For my part, I can name 2 reasons. 1)The docket at PACER was not properly reporting the filings and 2)RECAP was not properly updating the Internet Archive when the docket did show movement. Hopefully, that has all been resolved, as not only PACER but RECAP are now working (for this case - there remain problems with RECAP on a few other cases).

I'm extremely thankful to Sean Brady (of Michel & Associates, P.C.) in starting this thread.

The City and County of San Francisco have a Safe Storage law, that while somewhat dissimilar to that of D.C. It is the practical effect that this case hinges on.

In the D.C. case, you may recall, handguns were required to be unloaded and locked (with trigger locks or in a safe) or disassembled.
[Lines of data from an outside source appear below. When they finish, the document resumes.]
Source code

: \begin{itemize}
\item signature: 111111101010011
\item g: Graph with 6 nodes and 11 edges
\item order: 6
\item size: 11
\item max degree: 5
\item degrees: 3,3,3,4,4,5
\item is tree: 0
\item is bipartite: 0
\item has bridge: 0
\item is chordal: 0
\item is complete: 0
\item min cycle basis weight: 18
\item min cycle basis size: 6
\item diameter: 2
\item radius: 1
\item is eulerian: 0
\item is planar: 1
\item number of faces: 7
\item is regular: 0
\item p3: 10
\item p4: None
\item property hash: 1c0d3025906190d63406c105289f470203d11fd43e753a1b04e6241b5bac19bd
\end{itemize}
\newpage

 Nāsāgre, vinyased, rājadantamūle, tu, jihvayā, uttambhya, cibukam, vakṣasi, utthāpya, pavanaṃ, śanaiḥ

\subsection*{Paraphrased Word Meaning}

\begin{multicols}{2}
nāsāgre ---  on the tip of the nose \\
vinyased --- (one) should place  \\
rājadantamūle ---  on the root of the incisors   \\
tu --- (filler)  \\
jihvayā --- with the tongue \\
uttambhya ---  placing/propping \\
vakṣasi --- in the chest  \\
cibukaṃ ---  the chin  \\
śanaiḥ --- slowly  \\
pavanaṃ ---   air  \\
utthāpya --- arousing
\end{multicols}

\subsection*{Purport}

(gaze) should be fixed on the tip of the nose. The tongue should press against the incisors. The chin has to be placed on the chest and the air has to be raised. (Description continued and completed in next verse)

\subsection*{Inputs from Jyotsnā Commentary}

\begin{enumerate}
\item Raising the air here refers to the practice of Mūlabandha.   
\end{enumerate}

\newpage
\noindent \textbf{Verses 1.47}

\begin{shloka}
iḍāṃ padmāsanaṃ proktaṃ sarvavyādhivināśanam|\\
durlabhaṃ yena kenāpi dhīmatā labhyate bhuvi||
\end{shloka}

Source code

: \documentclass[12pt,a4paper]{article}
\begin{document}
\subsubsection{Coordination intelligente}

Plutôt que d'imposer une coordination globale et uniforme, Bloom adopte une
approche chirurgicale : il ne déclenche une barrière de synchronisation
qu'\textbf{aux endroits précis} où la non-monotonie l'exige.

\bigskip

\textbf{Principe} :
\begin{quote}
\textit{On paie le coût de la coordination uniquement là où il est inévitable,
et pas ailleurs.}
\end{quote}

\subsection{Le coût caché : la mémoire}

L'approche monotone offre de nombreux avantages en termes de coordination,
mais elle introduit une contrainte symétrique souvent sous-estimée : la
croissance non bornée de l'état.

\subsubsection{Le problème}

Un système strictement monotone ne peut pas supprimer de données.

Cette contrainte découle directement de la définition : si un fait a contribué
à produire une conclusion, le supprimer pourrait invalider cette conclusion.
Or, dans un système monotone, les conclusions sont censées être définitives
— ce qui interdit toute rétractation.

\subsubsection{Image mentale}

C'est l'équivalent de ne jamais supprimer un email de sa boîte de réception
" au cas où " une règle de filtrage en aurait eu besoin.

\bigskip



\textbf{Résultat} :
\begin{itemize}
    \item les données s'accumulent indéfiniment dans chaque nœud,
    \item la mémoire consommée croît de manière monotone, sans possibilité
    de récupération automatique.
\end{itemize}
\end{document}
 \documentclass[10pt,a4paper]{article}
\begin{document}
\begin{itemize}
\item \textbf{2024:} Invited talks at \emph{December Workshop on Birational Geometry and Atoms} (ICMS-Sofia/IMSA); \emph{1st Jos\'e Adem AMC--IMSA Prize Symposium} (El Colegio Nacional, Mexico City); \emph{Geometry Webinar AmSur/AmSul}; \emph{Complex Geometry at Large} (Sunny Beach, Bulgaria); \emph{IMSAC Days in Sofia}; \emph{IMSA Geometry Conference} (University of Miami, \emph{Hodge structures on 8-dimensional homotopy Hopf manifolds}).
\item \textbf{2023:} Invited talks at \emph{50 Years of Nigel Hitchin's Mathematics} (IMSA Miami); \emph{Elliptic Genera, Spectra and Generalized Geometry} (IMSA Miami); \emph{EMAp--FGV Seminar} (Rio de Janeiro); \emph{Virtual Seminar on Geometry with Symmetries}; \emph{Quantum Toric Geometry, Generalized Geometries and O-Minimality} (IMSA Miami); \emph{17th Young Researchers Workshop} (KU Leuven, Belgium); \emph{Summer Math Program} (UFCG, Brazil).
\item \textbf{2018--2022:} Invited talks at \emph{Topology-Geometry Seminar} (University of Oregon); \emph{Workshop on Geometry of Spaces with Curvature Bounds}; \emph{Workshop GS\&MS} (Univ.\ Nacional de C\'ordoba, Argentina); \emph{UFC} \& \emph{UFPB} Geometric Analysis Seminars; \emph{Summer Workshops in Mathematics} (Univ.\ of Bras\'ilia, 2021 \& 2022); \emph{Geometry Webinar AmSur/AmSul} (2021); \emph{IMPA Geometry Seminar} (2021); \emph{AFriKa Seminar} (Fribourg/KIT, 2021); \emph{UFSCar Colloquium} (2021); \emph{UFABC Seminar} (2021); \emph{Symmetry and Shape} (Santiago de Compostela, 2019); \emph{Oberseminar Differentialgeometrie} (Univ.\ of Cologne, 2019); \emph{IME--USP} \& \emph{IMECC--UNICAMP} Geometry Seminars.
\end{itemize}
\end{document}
The result of that ordinance was that you could not have immediate access to your defensive firearm, should the it arise that you needed it for self defense.

The Supreme Court in Heller reasoned that part of the 2A rights was to have a ready and operable firearm in case of confrontation where one arguably needs it most, at home. This made that particular ordinance unconstitutional on its face under any level of scrutiny used to define enumerated rights.

The difference in the San Francisco laws are that you can have a ready and operable firearm in your home, but only as long as the firearm was in your immediate possession and control. Otherwise, the firearm must be disabled or locked away.

The practical effect is that unless your firearm is strapped to your side, it must be stored in an approved safe manner. It does not matter if there are children, felons, mentally unstable persons, etc. at home or not. How many of you sleep with a gun strapped on? That is the only manner you can keep the firearm wholly operable, at those times.

Even with the above exception (which is only a very minor step away from Heller), the law in San Francisco City and County have the same practical effect as the law in D.C. that was struck down.

In the MJP, the plaintiffs hammer the defendants with the Heller case, time and time again.

Here, because this is a slight step away, the plaintiffs argue that if any scrutiny is needed to resolve the constitutionality of the ordinance, then strict scrutiny applies.


In part IV of the pleading, the plaintiffs advance the corollary theories that the individual not only has the right to purchase a firearm, but the right to purchase effective self defense ammunition. These corollary rights are assumed to exist for the simple reason that without them, the right to self defense with an operable firearm is meaningless.

San Francisco ordinance Section 613.10(g) bans the sell of any ammunition that does not have a sporting purpose.

Again, the plaintiffs go back to Heller and pound the defendants with the clauses pertaining to "common use." As we all know, modern self defense ammo (hollow points, of one form or another) is much more effective at stopping an aggressor than are FMJ. Less chance of completely penetrating to injure what lies beyond the target and less chance of ricochet.

The plaintiffs make the case that the police themselves use this form of ammunition for the very same reasons it is commonly used and preferred by citizens for their own self defense. It can be no defense to say that residents of SF can go elsewhere to buy their ammo (see Ezell).

Nor can it be a defense to state that public safety requires the use of a more dangerous form of ammo, because the city doesn't want injuries to the victims be greater (does beg the question of just who the City considers the victim to be - the aggressor or the one who must defend themselves from the aggressor).

It is not even a defense to claim sporting purposes (even when left undefined, as the City does here), when self defense and militia duty can not be a "sporting purpose" in any sense of the term.

The plaintiffs again argue that the ordinance fails any form or scrutiny, but if one must be used, then strict scrutiny applies as the ordinance reaches to the core of the right.

Of course, if you have bothered to read the response, the City and County deny everything.

The plaintiffs reply is due on June 21st, if I have my dates correct.

Should the district court deny the MJP, it still serves the purpose of paving the way towards a MSJ, in which the facts (as laid out in the MJP) can be expanded upon and more fully briefed.